- **WHAT IS BEING ASKED**
Could you copy out all the lines in the material below where the word "assistance" occurs?
□ □ □ □ □ □ □
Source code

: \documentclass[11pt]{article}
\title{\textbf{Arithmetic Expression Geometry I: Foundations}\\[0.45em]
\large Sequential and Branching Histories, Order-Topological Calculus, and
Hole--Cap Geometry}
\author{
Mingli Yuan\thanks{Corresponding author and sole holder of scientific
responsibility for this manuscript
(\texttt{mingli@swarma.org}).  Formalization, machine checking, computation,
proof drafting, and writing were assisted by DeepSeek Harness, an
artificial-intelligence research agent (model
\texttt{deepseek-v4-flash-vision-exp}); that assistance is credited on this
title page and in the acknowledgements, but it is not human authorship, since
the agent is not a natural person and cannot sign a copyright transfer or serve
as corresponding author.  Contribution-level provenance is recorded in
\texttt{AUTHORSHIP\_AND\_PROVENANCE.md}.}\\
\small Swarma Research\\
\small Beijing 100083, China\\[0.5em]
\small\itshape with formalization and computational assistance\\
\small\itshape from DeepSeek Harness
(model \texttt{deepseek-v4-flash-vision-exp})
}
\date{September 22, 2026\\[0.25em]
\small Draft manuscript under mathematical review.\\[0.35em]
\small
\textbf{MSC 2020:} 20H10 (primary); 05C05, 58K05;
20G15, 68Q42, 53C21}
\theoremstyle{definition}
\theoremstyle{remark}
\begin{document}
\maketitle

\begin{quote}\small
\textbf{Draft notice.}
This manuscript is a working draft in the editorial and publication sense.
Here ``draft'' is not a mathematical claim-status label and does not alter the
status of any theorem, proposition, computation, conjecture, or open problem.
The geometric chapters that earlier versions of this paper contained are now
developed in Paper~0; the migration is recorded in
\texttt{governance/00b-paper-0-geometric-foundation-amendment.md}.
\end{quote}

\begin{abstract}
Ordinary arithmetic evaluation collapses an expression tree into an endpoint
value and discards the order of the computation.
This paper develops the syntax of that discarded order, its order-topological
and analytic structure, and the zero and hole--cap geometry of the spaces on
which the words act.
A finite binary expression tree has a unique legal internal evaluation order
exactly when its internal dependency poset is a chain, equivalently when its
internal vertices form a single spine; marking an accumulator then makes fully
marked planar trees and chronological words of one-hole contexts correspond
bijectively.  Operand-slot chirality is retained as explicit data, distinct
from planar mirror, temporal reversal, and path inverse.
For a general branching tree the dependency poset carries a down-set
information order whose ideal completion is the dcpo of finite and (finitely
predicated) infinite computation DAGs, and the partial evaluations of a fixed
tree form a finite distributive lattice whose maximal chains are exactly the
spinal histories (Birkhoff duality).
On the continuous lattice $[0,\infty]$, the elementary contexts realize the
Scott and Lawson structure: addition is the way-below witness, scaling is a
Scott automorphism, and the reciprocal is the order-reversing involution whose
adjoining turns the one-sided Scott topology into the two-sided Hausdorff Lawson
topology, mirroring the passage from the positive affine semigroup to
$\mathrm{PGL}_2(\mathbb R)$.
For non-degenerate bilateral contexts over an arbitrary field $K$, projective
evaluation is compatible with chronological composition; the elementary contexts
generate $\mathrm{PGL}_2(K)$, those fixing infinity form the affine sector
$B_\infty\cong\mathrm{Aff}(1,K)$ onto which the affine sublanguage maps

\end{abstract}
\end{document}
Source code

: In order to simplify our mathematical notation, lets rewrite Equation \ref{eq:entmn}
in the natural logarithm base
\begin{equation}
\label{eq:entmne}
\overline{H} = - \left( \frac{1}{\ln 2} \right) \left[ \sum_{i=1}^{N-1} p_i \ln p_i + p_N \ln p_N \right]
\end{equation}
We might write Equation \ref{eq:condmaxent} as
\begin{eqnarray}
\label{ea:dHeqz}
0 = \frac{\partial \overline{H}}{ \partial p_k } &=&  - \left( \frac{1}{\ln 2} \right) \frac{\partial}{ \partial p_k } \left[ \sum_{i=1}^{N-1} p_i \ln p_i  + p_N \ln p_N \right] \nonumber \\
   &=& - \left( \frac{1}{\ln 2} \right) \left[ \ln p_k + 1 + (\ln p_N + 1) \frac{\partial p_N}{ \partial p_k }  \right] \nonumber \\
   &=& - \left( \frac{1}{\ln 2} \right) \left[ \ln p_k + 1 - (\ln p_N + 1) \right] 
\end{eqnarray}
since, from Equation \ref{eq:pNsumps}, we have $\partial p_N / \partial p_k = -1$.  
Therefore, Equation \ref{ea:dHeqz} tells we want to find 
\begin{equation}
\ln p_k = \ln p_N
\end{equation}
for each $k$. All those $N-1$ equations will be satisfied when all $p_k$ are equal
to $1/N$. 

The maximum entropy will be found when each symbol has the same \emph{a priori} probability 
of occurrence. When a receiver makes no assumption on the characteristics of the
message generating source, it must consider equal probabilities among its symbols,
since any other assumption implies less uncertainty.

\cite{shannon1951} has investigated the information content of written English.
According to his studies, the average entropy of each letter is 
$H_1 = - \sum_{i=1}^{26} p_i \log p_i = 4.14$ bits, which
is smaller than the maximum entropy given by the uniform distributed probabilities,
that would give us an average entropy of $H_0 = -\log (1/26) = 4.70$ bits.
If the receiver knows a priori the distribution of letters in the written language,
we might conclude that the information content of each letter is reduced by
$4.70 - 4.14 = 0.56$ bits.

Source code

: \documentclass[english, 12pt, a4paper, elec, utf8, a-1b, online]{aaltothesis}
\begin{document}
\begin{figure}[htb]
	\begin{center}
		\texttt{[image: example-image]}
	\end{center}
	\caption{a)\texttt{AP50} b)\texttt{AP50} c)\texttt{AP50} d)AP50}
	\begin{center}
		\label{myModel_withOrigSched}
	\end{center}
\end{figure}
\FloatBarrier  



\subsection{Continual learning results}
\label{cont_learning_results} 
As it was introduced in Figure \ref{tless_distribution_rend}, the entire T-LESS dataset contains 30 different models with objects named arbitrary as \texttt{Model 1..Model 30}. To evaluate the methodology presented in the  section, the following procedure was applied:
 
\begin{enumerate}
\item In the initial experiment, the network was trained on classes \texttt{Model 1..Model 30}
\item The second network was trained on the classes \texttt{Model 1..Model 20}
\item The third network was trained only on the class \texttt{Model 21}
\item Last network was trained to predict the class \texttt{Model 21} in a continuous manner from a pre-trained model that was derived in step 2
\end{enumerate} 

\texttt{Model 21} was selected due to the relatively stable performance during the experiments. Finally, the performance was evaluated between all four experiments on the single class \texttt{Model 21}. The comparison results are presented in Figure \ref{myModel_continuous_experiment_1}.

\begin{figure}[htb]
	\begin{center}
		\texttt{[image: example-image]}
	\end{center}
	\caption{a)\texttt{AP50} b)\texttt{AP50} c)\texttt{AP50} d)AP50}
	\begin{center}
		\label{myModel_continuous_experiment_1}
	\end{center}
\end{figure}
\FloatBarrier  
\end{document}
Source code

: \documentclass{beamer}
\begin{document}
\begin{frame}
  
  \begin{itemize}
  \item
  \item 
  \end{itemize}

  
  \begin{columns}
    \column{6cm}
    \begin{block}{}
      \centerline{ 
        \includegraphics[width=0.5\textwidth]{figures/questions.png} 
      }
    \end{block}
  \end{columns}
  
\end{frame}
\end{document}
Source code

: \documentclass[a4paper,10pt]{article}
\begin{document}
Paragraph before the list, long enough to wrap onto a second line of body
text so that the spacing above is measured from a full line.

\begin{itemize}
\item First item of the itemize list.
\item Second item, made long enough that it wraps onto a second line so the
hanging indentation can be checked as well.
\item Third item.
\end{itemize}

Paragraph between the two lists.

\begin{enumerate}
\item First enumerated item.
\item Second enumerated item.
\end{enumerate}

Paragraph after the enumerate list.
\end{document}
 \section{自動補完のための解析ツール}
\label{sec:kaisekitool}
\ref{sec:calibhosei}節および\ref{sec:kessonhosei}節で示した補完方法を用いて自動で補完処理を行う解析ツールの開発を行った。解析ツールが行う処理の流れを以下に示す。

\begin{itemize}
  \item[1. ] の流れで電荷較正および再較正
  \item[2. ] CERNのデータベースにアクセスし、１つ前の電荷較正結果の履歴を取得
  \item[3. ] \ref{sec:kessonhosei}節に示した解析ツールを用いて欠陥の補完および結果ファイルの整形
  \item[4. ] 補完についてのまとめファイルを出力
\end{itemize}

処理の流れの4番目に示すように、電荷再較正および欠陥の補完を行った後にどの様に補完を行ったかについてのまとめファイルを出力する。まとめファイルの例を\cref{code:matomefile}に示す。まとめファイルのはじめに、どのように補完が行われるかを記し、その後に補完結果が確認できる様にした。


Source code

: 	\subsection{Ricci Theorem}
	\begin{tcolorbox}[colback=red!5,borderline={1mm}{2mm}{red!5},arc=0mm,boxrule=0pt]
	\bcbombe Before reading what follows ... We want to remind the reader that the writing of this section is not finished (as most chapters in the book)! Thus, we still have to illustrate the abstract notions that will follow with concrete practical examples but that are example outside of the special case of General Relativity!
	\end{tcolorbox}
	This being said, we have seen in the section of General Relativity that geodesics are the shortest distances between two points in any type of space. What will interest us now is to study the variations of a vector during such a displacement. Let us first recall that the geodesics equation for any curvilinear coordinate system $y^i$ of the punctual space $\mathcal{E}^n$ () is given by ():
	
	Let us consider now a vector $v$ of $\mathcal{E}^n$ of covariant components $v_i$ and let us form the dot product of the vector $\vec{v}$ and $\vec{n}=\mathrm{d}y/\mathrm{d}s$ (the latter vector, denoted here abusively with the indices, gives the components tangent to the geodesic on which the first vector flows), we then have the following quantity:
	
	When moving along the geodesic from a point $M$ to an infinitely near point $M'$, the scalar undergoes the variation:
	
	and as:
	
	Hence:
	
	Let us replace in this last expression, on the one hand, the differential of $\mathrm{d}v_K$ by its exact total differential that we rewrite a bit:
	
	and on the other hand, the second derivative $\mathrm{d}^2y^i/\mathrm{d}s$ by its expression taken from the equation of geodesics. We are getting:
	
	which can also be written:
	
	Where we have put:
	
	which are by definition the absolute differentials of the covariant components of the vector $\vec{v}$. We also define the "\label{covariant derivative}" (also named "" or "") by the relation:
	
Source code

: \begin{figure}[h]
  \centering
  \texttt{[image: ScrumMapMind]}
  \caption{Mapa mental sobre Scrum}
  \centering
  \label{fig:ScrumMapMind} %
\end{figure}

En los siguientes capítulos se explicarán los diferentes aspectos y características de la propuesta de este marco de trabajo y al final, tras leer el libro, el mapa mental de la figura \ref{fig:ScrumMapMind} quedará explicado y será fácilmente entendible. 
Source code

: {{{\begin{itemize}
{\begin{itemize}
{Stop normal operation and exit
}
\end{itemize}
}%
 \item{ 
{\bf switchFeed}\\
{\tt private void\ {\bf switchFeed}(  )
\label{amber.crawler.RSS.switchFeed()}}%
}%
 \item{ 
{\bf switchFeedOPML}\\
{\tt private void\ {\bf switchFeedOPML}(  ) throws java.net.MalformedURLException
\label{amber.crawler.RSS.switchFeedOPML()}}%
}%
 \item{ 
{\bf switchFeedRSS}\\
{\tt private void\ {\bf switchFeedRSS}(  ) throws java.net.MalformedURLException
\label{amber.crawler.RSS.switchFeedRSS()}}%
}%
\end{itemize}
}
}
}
□ □ □ □ □ □ □
- **ANSWER TO THIS EXERCISE**
\texttt{deepseek-v4-flash-vision-exp}); that assistance is credited on this
\small\itshape with formalization and computational assistance\\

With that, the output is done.